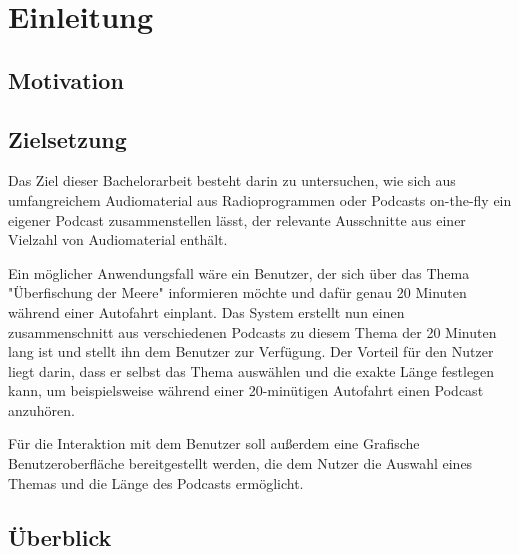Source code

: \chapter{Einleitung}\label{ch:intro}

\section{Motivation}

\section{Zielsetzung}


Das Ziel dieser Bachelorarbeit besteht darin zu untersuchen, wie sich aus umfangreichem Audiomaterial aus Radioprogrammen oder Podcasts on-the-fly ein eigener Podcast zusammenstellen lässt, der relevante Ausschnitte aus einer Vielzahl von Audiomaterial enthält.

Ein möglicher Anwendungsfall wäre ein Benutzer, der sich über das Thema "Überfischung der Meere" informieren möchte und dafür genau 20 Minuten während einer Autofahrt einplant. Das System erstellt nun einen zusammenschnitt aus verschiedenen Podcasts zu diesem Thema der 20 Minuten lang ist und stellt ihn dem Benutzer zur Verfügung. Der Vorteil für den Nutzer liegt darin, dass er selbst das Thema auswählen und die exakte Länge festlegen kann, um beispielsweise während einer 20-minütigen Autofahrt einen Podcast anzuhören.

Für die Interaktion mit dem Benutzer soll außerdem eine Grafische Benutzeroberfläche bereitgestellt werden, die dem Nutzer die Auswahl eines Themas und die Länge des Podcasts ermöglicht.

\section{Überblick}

===

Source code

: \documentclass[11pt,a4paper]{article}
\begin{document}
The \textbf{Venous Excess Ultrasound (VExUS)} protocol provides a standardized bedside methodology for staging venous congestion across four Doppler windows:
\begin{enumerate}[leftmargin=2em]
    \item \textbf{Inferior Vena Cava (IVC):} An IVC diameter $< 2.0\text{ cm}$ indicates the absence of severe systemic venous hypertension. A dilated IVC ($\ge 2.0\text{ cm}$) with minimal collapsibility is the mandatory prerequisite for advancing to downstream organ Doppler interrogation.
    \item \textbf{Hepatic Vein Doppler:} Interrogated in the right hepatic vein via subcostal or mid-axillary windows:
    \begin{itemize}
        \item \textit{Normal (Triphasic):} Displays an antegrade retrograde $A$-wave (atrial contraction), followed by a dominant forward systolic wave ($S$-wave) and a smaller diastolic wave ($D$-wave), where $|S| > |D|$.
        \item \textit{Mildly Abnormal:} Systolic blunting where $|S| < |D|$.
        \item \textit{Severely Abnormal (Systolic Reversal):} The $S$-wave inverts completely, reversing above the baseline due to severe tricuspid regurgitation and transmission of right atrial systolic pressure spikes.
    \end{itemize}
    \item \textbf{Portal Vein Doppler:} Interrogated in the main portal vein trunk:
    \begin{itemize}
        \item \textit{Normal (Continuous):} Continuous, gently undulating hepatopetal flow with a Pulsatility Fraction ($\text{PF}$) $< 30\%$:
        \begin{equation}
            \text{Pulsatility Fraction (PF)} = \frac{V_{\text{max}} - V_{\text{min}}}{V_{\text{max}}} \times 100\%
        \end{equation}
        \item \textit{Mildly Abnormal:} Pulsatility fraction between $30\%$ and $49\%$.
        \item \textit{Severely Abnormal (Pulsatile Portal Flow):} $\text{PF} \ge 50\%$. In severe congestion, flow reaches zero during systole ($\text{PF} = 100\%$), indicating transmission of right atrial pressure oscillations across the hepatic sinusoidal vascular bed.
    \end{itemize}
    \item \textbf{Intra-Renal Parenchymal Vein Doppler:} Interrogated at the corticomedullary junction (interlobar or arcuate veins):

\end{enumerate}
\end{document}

===

ACTIVITY:
Filter the lines above so that only those with the string "section" remain, then copy them.

TASK OUTPUT:
\section{Motivation}
\section{Zielsetzung}
\section{Überblick}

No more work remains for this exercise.